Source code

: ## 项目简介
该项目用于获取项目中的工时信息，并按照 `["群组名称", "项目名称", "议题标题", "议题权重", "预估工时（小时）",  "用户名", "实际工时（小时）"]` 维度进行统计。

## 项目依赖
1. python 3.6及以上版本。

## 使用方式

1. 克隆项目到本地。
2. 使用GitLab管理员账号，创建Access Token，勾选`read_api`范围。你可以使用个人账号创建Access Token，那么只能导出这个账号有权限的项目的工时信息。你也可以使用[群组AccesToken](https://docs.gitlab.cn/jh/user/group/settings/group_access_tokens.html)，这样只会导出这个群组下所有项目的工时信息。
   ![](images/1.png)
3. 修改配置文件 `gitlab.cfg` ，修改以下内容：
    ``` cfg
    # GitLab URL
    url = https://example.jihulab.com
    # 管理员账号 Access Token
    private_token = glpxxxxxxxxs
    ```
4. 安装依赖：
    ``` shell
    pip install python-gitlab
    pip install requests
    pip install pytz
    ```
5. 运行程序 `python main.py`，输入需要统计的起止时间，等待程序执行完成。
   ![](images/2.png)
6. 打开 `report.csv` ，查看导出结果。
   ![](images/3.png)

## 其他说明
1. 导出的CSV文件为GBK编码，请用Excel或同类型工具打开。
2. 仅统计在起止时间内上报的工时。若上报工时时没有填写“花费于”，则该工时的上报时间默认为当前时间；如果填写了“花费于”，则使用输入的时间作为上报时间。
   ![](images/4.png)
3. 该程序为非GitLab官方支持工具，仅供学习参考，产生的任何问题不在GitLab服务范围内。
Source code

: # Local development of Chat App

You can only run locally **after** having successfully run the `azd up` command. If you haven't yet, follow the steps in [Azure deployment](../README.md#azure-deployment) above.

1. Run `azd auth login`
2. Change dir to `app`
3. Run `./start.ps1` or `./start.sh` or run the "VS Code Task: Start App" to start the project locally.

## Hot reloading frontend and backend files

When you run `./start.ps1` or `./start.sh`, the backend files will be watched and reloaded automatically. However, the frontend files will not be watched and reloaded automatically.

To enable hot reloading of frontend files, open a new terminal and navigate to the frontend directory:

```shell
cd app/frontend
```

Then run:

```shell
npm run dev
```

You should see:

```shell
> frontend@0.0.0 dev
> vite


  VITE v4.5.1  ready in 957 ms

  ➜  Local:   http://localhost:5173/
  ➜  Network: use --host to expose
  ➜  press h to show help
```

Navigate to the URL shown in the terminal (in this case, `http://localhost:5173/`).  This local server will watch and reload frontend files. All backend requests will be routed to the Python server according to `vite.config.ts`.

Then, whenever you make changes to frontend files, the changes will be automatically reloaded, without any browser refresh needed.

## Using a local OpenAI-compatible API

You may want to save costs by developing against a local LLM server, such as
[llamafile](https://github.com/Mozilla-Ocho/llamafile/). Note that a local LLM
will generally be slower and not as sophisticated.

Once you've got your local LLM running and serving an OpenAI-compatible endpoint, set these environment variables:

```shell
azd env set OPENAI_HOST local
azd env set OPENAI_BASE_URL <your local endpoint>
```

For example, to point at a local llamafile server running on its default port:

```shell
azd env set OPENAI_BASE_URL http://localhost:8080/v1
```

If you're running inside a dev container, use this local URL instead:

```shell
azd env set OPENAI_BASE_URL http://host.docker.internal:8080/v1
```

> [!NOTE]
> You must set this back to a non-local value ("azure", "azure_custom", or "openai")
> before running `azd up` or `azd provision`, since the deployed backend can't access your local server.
* * * *
● **Task to carry out**: Your answer is the line containing "To enable hot" plus every line after it through the end of the entries, given again exactly and alone.

● **Answer below**:
To enable hot reloading of frontend files, open a new terminal and navigate to the frontend directory:

```shell
cd app/frontend
```

Then run:

```shell
npm run dev
```

You should see:

```shell
> frontend@0.0.0 dev
> vite


  VITE v4.5.1  ready in 957 ms

  ➜  Local:   http://localhost:5173/
  ➜  Network: use --host to expose
  ➜  press h to show help
```

Navigate to the URL shown in the terminal (in this case, `http://localhost:5173/`).  This local server will watch and reload frontend files. All backend requests will be routed to the Python server according to `vite.config.ts`.

Then, whenever you make changes to frontend files, the changes will be automatically reloaded, without any browser refresh needed.

## Using a local OpenAI-compatible API

You may want to save costs by developing against a local LLM server, such as
[llamafile](https://github.com/Mozilla-Ocho/llamafile/). Note that a local LLM
will generally be slower and not as sophisticated.

Once you've got your local LLM running and serving an OpenAI-compatible endpoint, set these environment variables:

```shell
azd env set OPENAI_HOST local
azd env set OPENAI_BASE_URL <your local endpoint>
```

For example, to point at a local llamafile server running on its default port:

```shell
azd env set OPENAI_BASE_URL http://localhost:8080/v1
```

If you're running inside a dev container, use this local URL instead:

```shell
azd env set OPENAI_BASE_URL http://host.docker.internal:8080/v1
```

> [!NOTE]
> You must set this back to a non-local value ("azure", "azure_custom", or "openai")
> before running `azd up` or `azd provision`, since the deployed backend can't access your local server.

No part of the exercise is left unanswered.